» About this exercise
Skip the images. Copy the records exactly as written.

» Data
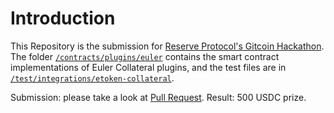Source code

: # Introduction

This Repository is the submission for [Reserve Protocol's Gitcoin Hackathon](https://gitcoin.co/issue/29509). The folder [`/contracts/plugins/euler`](https://github.com/porco-rosso-j/protocol/tree/plugin-euler/contracts/plugins/euler) contains the smart contract implementations of Euler Collateral plugins, and the test files are in [`/test/integrations/etoken-collateral`](https://github.com/porco-rosso-j/protocol/tree/plugin-euler/test/integration/etoken-collateral).

Submission: please take a look at [Pull Request](https://github.com/reserve-protocol/protocol/pull/512).
Result: 500 USDC prize. 
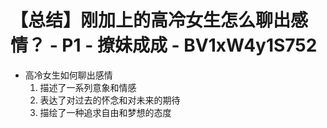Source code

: # 【总结】刚加上的高冷女生怎么聊出感情？ - P1 - 撩妹成成 - BV1xW4y1S752

-   高冷女生如何聊出感情
    1.  描述了一系列意象和情感
    2.  表达了对过去的怀念和对未来的期待
    3.  描绘了一种追求自由和梦想的态度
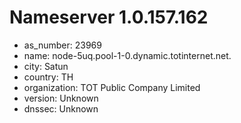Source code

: # Nameserver 1.0.157.162

* as_number: 23969
* name: node-5uq.pool-1-0.dynamic.totinternet.net.
* city: Satun
* country: TH
* organization: TOT Public Company Limited
* version: Unknown
* dnssec: Unknown
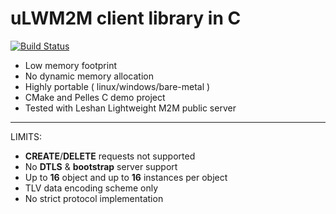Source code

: # uLWM2M client library in C
[![Build Status](https://travis-ci.org/moonglow/ulwm2m.svg?branch=master)](https://travis-ci.org/moonglow/ulwm2m)

* Low memory footprint
* No dynamic memory allocation
* Highly portable ( linux/windows/bare-metal )
* CMake and Pelles C demo project
* Tested with Leshan Lightweight M2M public server
------------
LIMITS:

* **CREATE**/**DELETE** requests not supported
* No **DTLS** & **bootstrap** server support
* Up to **16** object and up to **16** instances per object
* TLV data encoding scheme only
* No strict protocol implementation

» Solution to this task
Source code

: # Introduction

This Repository is the submission for [Reserve Protocol's Gitcoin Hackathon](https://gitcoin.co/issue/29509). The folder [`/contracts/plugins/euler`](https://github.com/porco-rosso-j/protocol/tree/plugin-euler/contracts/plugins/euler) contains the smart contract implementations of Euler Collateral plugins, and the test files are in [`/test/integrations/etoken-collateral`](https://github.com/porco-rosso-j/protocol/tree/plugin-euler/test/integration/etoken-collateral).

Submission: please take a look at [Pull Request](https://github.com/reserve-protocol/protocol/pull/512).
Result: 500 USDC prize. 
Source code

: # 【总结】刚加上的高冷女生怎么聊出感情？ - P1 - 撩妹成成 - BV1xW4y1S752

-   高冷女生如何聊出感情
    1.  描述了一系列意象和情感
    2.  表达了对过去的怀念和对未来的期待
    3.  描绘了一种追求自由和梦想的态度
Source code

: # Nameserver 1.0.157.162

* as_number: 23969
* name: node-5uq.pool-1-0.dynamic.totinternet.net.
* city: Satun
* country: TH
* organization: TOT Public Company Limited
* version: Unknown
* dnssec: Unknown
Source code

: # uLWM2M client library in C
[![Build Status](https://travis-ci.org/moonglow/ulwm2m.svg?branch=master)](https://travis-ci.org/moonglow/ulwm2m)

* Low memory footprint
* No dynamic memory allocation
* Highly portable ( linux/windows/bare-metal )
* CMake and Pelles C demo project
* Tested with Leshan Lightweight M2M public server
------------
LIMITS:

* **CREATE**/**DELETE** requests not supported
* No **DTLS** & **bootstrap** server support
* Up to **16** object and up to **16** instances per object
* TLV data encoding scheme only
* No strict protocol implementation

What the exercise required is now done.